The UK government has started talking in terms of a Union dividend for Scotland. They tell us there is a “Union dividend of £1941 per person” in Scotland “demonstrating the strength of all parts of the UK working together”.

The “dividend” has two parts. Scottish taxpayers pay on average £308 a year less tax than the UK average. Scotland receives £1633 more public spending per person a year. The dividend of £1941 is up 7.5% on last year.

It is interesting that this increase has happened at a time when polls suggest support for independence is rising. This implies voters in Scotland either do not know this fact, or think there are more important things than taxes and spending levels.

The government is making an economic case for the Union. It points out Scotland would be massively in deficit if it were not part of the UK. The devolved Scottish government which has been given £6.5bn more to spend during the CV 19 crisis would be struggling on its own, with a £15bn or 8.4% budget deficit before the pandemic recession.
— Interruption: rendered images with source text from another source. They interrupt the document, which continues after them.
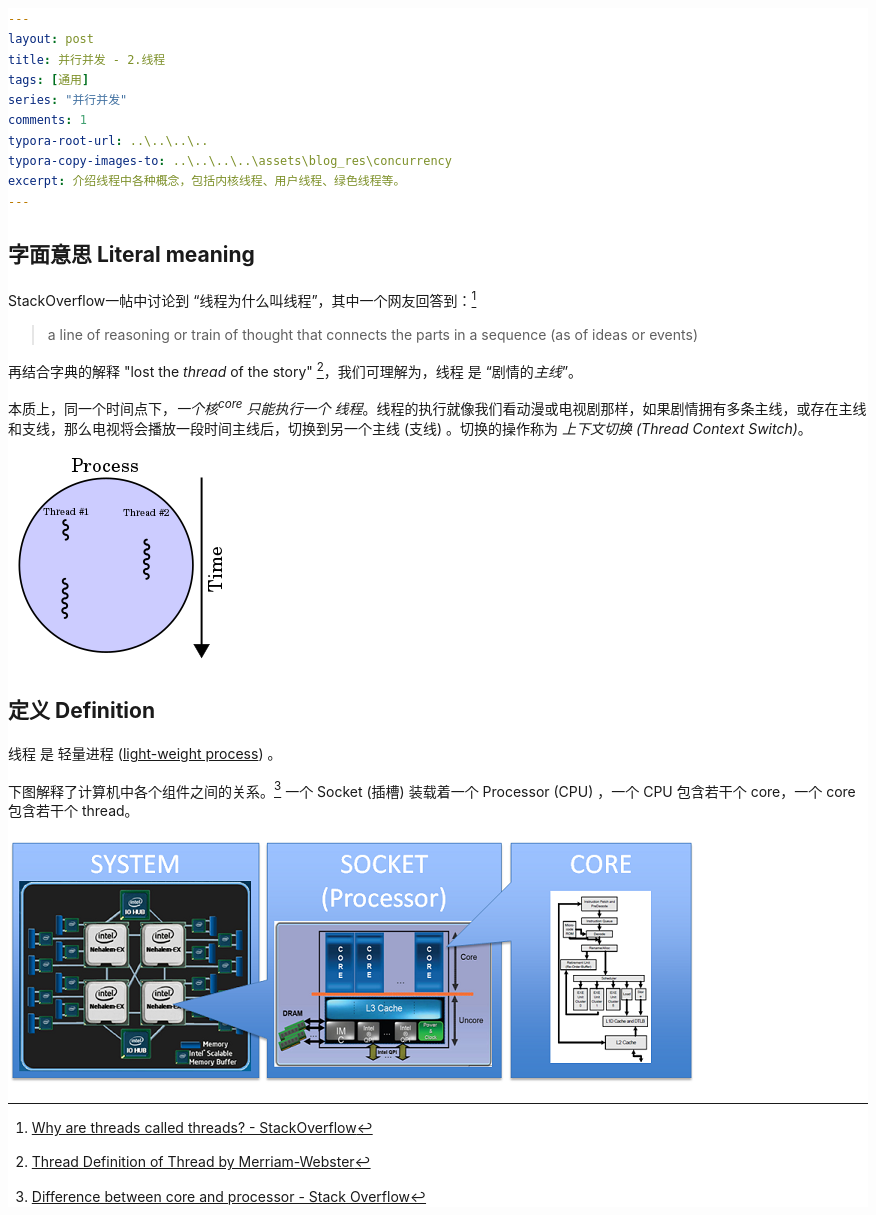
 ```yaml
---
layout: post
title: 并行并发 - 2.线程
tags: [通用]
series: "并行并发"
comments: 1
typora-root-url: ..\..\..\..
typora-copy-images-to: ..\..\..\..\assets\blog_res\concurrency
excerpt: 介绍线程中各种概念，包括内核线程、用户线程、绿色线程等。
---
```




## 字面意思 Literal meaning

StackOverflow一帖中讨论到 “线程为什么叫线程”，其中一个网友回答到：[^1]

> a line of reasoning or train of thought that connects the parts in a sequence (as of ideas or events)

再结合字典的解释 "lost the *thread* of the story" [^2]，我们可理解为，线程 是 “剧情的*主线*”。

本质上，同一个时间点下，*一个核<sup>core</sup> 只能执行一个 线程*。线程的执行就像我们看动漫或电视剧那样，如果剧情拥有多条主线，或存在主线和支线，那么电视将会播放一段时间主线后，切换到另一个主线 (支线) 。切换的操作称为 *上下文切换 (Thread Context Switch)*。

![img](/assets/blog_res/concurrency/220px-Multithreaded_process.svg.png)

## 定义 Definition

线程 是 轻量进程 ([light-weight process](https://en.wikipedia.org/wiki/Light-weight_process)) 。

下图解释了计算机中各个组件之间的关系。[^3] 一个 Socket (插槽) 装载着一个 Processor (CPU) ，一个 CPU 包含若干个 core，一个 core 包含若干个 thread。

![An image may say more than a thousand words](/assets/blog_res/concurrency/RaFrm.png)


[^1]: [Why are threads called threads? - StackOverflow](https://softwareengineering.stackexchange.com/questions/225371/why-are-threads-called-threads)  
[^2]:  [Thread Definition of Thread by Merriam-Webster](https://www.merriam-webster.com/dictionary/thread)
[^3]: [Difference between core and processor - Stack Overflow](https://stackoverflow.com/a/23795705/4883754)
[^4]: [pthreads(7) — manpages — Debian](https://manpages.debian.org/stretch/manpages/pthreads.7.en.html)
[^5]: [Kernel Threads and User Threads - IBM](https://www.ibm.com/docs/ssw_aix_71/com.ibm.aix.genprogc/kernel_threads_user.htm)
[^6]: [Lecture 6: September 20 6.1 Threads - LASS](http://lass.cs.umass.edu/~shenoy/courses/fall12/lectures/notes/Lec06_notes.pdf)
[^7]: [Green threads - Wikipedia](https://en.wikipedia.org/wiki/Green_threads)
[^8]: [Coroutine - Wikipedia](https://en.wikipedia.org/wiki/Coroutine)
[^9]: [ Goroutines - A Tour of Go](https://tour.golang.org/concurrency/1)
[^10]: [How does goroutines behave on a multi-core processor](https://stackoverflow.com/questions/20993139/how-does-goroutines-behave-on-a-multi-core-processor/20994420#20994420)
[^11]: [Go: Asynchronous Preemption](https://medium.com/a-journey-with-go/go-asynchronous-preemption-b5194227371c)
[^12]: [Thread pool](https://en.wikipedia.org/wiki/Thread_pool)
[^13]: [How to know number of cores of a system in Linux?](https://unix.stackexchange.com/questions/218074/how-to-know-number-of-cores-of-a-system-in-linux)
[^14]: [Understanding output of lscpu](https://unix.stackexchange.com/questions/468766/understanding-output-of-lscpu)
[^15]: [So what are logical cpu cores (as opposed to physical cpu cores)?](https://unix.stackexchange.com/questions/88283/so-what-are-logical-cpu-cores-as-opposed-to-physical-cpu-cores)
[^16]: Java并发编程实战 - 第 8 张 线程池的使用 (141-page)
[^17]: [How to set an ideal thread pool size](https://engineering.zalando.com/posts/2019/04/how-to-set-an-ideal-thread-pool-size.html)
[^18]: [web 档案](https://web.archive.org/web/20040211225937/http://java.sun.com/developer/technicalArticles/Programming/linux/)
This means an even bigger running deficit now.

The Union itself should not be in doubt as it was settled for a generation by a referendum a few years ago. I have always only wanted volunteers in our Union and pledged to respect whatever decision the Scottish people took in their big vote. Now is not the time to have another. Wanting to belong to a country is more about feeling and loyalties than about money for the believers on both sides of the argument.

For those with less passion about the issue it is important to remember the inability of the independent Scotland side to settle on what currency an independent Scotland would have or how it would handle a collapse in oil prices which duly happened. What do you think about the current level of the Scottish “dividend”? Why is there no English dividend?